* **Aim of the task**
Find the word "modelo" in the data. Return every line where it appears.

[[ Source data, beginning ]]

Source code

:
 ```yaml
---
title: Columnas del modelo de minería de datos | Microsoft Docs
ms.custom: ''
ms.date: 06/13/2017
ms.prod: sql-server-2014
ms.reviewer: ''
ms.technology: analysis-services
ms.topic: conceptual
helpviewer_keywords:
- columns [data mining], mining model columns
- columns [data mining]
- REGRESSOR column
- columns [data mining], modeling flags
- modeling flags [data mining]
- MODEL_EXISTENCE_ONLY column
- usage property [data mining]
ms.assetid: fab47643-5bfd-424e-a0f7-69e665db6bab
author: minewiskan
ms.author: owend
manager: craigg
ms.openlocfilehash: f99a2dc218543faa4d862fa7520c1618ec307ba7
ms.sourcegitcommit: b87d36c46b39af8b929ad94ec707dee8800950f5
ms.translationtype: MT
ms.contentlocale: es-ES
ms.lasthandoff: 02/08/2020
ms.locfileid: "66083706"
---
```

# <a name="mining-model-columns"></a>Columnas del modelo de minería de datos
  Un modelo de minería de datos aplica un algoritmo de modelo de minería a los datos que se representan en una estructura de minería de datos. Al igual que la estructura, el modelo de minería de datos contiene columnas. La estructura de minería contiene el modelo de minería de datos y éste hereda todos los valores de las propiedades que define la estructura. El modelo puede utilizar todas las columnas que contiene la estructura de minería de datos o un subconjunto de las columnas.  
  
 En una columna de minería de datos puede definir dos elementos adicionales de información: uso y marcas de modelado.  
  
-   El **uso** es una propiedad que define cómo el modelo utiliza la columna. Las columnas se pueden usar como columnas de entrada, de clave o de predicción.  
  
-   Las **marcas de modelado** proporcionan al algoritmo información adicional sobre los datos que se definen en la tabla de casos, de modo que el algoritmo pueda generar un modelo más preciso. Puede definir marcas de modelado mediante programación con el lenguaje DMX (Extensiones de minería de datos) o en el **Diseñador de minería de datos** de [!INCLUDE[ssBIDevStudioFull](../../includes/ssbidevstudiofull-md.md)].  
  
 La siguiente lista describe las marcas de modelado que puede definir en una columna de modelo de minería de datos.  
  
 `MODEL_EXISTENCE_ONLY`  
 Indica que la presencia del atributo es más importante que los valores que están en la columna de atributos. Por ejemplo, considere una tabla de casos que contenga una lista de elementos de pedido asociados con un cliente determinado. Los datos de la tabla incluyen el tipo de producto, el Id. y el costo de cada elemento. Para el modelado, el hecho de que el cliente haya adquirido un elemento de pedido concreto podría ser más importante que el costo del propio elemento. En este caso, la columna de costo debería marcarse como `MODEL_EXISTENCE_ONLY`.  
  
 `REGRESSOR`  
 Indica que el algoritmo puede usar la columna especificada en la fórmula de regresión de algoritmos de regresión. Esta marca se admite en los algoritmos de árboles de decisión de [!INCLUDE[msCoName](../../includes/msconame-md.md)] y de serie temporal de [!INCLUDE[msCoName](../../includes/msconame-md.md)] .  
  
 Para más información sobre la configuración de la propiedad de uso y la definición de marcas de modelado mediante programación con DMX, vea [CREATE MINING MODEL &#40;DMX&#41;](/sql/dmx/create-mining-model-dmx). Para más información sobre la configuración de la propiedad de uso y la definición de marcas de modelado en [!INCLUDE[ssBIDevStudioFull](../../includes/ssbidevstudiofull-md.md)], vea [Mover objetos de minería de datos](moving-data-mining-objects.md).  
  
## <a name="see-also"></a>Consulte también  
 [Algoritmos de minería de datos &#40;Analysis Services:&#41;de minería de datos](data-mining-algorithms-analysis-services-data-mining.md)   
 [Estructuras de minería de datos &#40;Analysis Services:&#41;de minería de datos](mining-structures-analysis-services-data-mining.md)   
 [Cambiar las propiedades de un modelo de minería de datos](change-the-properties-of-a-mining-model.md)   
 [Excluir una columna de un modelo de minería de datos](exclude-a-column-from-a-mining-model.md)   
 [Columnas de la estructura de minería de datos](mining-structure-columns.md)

[[ Source data, end ]]

* **Solution to this problem**
title: Columnas del modelo de minería de datos | Microsoft Docs
# <a name="mining-model-columns"></a>Columnas del modelo de minería de datos
  Un modelo de minería de datos aplica un algoritmo de modelo de minería a los datos que se representan en una estructura de minería de datos. Al igual que la estructura, el modelo de minería de datos contiene columnas. La estructura de minería contiene el modelo de minería de datos y éste hereda todos los valores de las propiedades que define la estructura. El modelo puede utilizar todas las columnas que contiene la estructura de minería de datos o un subconjunto de las columnas.  
-   El **uso** es una propiedad que define cómo el modelo utiliza la columna. Las columnas se pueden usar como columnas de entrada, de clave o de predicción.  
-   Las **marcas de modelado** proporcionan al algoritmo información adicional sobre los datos que se definen en la tabla de casos, de modo que el algoritmo pueda generar un modelo más preciso. Puede definir marcas de modelado mediante programación con el lenguaje DMX (Extensiones de minería de datos) o en el **Diseñador de minería de datos** de [!INCLUDE[ssBIDevStudioFull](../../includes/ssbidevstudiofull-md.md)].  
 La siguiente lista describe las marcas de modelado que puede definir en una columna de modelo de minería de datos.  
 [Cambiar las propiedades de un modelo de minería de datos](change-the-properties-of-a-mining-model.md)   
 [Excluir una columna de un modelo de minería de datos](exclude-a-column-from-a-mining-model.md)   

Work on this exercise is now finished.